まずは菜穂さん。「小さなお子さんを連れたママパパ会をhinaでできたら素敵だなと思います。子育て中の方が行きやすい場所というと、どうしても限られてきてしまう。子どもが産まれて、自分たちにも育児で必要だと感じるポイントが理解できるようになってきたんです。小さいお子さんがいても、薬膳をつまみながら本格的なお酒を楽しめる。現在、サービスとして離乳食の温めや、粉ミルクの無償提供をしています」
菜穂さんは音楽の分野でも地域とつながりたいと話します。「今年(2022年)の8月にふじさわ市民ミュージカルで3年ぶりに実施した公演“ウィステリアのドラゴン”では劇中曲を作曲させていただきました。これからも地域に浸透しているものに参加できたらと思います」
翔太さんは「正直、今の暮らしを保てればいいです」としつつ、「余裕ができたら、子ども食堂をやってみたいという気持ちがあります。いろんな事情でご飯が食べられない子どもたちがふらっと来られる場所になれたらいいな。あとは湘南祭などイベントにも積極的に参加していきたいです。他にも、茅ヶ崎のお店が集まって合同でイベントを開催、なんてことが実現できたらおもしろいですよね」
「結婚する前のことになりますが、僕は妻に会いに行くのをきっかけに初めて茅ヶ崎を訪れました。電車の駅に降り立った時は潮の香りがして、空が広くていいところじゃん!と思いました。

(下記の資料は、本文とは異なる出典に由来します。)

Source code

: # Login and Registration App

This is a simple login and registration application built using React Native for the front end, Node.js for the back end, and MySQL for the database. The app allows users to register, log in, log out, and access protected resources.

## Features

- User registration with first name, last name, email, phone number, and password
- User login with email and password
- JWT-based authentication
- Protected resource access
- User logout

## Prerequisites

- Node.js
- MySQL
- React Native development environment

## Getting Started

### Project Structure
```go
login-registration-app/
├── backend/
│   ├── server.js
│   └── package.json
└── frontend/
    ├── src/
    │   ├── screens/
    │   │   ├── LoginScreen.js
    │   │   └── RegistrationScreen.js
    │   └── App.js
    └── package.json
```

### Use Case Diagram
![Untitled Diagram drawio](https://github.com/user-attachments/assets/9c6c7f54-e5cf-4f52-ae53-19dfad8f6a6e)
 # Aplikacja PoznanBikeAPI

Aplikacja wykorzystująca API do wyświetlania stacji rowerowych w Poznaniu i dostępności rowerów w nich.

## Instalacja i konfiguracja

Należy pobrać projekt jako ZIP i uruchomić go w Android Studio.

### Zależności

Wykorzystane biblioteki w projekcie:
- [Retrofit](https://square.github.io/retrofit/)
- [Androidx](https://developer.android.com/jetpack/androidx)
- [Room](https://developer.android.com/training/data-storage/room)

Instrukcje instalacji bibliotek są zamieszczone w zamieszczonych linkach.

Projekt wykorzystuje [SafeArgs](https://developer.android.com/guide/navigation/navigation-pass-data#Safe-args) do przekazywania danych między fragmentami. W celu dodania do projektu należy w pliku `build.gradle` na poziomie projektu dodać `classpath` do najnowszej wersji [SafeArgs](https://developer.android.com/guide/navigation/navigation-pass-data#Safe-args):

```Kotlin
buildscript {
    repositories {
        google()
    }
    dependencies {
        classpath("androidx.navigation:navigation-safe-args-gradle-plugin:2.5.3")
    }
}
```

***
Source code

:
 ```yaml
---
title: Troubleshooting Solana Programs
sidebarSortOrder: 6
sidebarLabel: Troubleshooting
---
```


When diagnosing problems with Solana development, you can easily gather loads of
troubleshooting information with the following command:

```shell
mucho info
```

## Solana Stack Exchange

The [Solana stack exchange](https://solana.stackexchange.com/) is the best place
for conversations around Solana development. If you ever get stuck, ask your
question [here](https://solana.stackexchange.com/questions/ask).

今ではもう離れられないと感じるくらい、茅ヶ崎のことを気に入っています。なので、ぜひまちを盛り上げていきたい。そしてhinaを茅ヶ崎の人々に末永く愛されるお店にしていきたいです」「おじいちゃん、おばあちゃんになってもカウンターに立っていたい」
愛しい我が子に優しい眼差しでミルクをあげながら語ってくれた翔太さん。
茅ヶ崎で産声を上げた“hina”は、大空にはばたいていけるよう今日も歩みを続けます。茅ヶ崎を訪れた際にはぜひ、ふらっと気軽に“美味しいお酒とちょこっと薬膳”を楽しんでみては。